» DATA FOR ANALYSIS:
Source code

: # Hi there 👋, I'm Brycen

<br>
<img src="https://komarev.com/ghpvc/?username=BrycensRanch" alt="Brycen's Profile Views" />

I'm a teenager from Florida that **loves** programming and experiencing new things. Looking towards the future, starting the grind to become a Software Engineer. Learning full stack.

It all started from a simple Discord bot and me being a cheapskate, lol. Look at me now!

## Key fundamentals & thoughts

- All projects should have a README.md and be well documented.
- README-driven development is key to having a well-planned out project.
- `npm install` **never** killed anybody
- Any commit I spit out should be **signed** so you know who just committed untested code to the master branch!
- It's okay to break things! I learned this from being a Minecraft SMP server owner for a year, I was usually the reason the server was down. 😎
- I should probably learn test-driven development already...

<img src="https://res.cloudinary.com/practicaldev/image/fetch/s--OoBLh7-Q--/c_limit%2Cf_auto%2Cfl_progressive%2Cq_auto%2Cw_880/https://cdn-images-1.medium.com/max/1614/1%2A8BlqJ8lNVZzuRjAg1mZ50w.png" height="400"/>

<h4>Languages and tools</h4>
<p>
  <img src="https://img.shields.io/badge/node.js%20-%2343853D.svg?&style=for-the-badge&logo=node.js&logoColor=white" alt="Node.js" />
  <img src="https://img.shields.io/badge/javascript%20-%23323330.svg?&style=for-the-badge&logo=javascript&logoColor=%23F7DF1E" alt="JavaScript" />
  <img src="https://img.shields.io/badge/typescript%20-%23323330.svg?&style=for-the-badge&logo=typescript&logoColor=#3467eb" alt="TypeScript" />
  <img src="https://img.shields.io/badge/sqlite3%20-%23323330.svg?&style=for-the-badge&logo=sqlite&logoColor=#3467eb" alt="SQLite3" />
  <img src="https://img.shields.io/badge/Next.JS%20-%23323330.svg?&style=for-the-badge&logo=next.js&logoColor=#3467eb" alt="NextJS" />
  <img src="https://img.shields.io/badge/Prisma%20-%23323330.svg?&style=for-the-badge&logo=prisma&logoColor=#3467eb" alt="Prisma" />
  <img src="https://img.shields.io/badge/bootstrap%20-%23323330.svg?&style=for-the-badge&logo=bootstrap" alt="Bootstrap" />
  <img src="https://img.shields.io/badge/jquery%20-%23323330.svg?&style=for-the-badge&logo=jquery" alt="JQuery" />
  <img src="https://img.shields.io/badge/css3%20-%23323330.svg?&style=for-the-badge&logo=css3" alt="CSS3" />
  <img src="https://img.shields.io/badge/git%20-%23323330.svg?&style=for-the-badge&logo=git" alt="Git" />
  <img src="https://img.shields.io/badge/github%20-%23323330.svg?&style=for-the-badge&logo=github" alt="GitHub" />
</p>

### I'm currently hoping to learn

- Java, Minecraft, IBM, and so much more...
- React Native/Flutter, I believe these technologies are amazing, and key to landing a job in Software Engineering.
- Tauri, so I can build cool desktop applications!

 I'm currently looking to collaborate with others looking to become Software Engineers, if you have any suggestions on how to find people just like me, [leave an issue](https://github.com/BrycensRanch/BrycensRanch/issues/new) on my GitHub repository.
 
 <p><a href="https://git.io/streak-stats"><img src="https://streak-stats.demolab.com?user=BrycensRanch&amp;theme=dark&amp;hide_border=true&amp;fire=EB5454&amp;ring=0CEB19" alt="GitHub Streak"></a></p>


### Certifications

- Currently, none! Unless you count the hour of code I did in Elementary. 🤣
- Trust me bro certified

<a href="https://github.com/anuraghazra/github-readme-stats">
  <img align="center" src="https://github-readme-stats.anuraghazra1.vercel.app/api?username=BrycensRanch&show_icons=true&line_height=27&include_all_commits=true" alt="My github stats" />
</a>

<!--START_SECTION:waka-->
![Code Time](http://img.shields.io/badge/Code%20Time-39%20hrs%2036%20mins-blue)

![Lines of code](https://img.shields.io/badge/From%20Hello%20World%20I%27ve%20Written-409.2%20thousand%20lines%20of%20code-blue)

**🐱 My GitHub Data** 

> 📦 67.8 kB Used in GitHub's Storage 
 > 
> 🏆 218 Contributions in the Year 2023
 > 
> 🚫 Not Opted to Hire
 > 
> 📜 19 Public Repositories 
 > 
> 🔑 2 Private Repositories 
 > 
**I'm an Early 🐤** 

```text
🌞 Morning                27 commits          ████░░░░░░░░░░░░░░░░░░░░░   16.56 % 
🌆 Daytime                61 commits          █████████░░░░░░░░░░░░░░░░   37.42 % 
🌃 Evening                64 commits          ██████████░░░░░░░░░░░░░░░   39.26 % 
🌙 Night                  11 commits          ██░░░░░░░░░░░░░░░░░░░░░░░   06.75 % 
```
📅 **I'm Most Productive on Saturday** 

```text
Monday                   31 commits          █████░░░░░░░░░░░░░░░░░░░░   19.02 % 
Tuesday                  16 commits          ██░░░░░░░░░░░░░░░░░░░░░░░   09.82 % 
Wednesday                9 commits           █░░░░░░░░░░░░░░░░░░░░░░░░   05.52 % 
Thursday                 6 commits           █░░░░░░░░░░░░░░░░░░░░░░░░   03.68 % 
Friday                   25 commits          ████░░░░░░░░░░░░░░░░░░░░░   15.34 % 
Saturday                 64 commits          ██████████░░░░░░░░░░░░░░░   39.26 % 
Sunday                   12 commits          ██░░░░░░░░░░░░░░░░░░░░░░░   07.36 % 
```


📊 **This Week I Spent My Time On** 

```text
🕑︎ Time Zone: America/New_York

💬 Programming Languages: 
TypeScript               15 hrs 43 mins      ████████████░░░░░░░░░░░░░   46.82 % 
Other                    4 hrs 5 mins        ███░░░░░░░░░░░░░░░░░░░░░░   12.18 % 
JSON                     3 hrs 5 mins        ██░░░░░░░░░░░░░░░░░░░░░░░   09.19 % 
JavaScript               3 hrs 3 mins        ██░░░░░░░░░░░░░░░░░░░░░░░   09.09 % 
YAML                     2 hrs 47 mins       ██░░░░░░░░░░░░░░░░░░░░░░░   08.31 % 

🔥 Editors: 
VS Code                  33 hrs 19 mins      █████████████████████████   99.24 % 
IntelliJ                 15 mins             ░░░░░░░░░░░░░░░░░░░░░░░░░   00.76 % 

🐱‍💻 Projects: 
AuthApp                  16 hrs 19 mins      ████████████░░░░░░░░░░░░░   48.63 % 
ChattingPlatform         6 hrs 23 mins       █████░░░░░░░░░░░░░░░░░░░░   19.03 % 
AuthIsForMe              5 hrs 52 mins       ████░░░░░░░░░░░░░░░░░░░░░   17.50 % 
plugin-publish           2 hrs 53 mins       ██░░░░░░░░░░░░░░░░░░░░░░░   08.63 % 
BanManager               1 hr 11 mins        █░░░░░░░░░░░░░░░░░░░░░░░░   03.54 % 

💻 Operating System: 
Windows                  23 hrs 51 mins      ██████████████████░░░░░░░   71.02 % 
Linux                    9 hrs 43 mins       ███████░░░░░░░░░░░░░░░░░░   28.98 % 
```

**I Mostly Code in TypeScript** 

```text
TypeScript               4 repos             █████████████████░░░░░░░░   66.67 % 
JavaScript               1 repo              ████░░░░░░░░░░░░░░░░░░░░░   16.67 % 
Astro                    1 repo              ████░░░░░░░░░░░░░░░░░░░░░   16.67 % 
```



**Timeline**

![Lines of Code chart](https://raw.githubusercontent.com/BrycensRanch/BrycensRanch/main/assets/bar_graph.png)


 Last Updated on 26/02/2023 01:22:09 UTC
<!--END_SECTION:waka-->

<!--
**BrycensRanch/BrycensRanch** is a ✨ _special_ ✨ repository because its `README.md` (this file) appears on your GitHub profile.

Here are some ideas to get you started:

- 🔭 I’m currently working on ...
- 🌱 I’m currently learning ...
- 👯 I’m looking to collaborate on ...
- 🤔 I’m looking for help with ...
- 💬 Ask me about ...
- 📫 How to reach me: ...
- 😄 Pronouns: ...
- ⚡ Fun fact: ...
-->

» EXERCISE INSTRUCTIONS: Select every line of the material above holding the word "things" and copy it.

» COMPLETED TASK:
I'm a teenager from Florida that **loves** programming and experiencing new things. Looking towards the future, starting the grind to become a Software Engineer. Learning full stack.
- It's okay to break things! I learned this from being a Minecraft SMP server owner for a year, I was usually the reason the server was down. 😎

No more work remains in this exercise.